• WORK REQUEST:
Restate exactly, and only, the lines spanning from the one with "every $x\in O$, $x" to the end of the records below.

• DATA SECTION:
=======

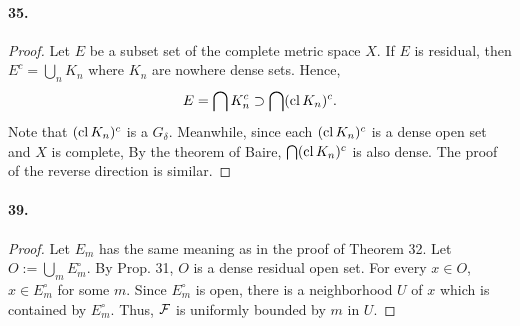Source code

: \paragraph{35.}
\begin{proof}
  Let $E$ be a subset set of the complete metric space $X$. If $E$ is residual,
  then $E^c = \bigcup_n K_n$ where $K_n$ are nowhere dense sets. Hence, 
  \[
    E = \bigcap K_n^c \supset \bigcap (\operatorname{cl} K_n)^c.
  \]
  Note that $(\operatorname{cl} K_n)^c$ is a $G_\delta$. Meanwhile, since each $(\operatorname{cl} K_n)^c$
  is a dense open set and $X$ is complete, By the theorem of Baire, 
  $\bigcap (\operatorname{cl} K_n)^c$ is also dense. The proof of the reverse direction is
  similar.
\end{proof}

\paragraph{39.}
\begin{proof}
  Let $E_m$ has the same meaning as in the proof of Theorem 32. Let $O := 
  \bigcup_m E_m^\circ$. By Prop. 31, $O$ is a dense residual open set. For
  every $x\in O$, $x \in E_m^\circ$ for some $m$. Since $E_m^\circ$ is open,
  there is a neighborhood $U$ of $x$ which is contained by $E_m^\circ$. Thus,
  $\mathcal{F}$ is uniformly bounded by $m$ in $U$.
\end{proof}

=======

• ANSWER SECTION:
  every $x\in O$, $x \in E_m^\circ$ for some $m$. Since $E_m^\circ$ is open,
  there is a neighborhood $U$ of $x$ which is contained by $E_m^\circ$. Thus,
  $\mathcal{F}$ is uniformly bounded by $m$ in $U$.
\end{proof}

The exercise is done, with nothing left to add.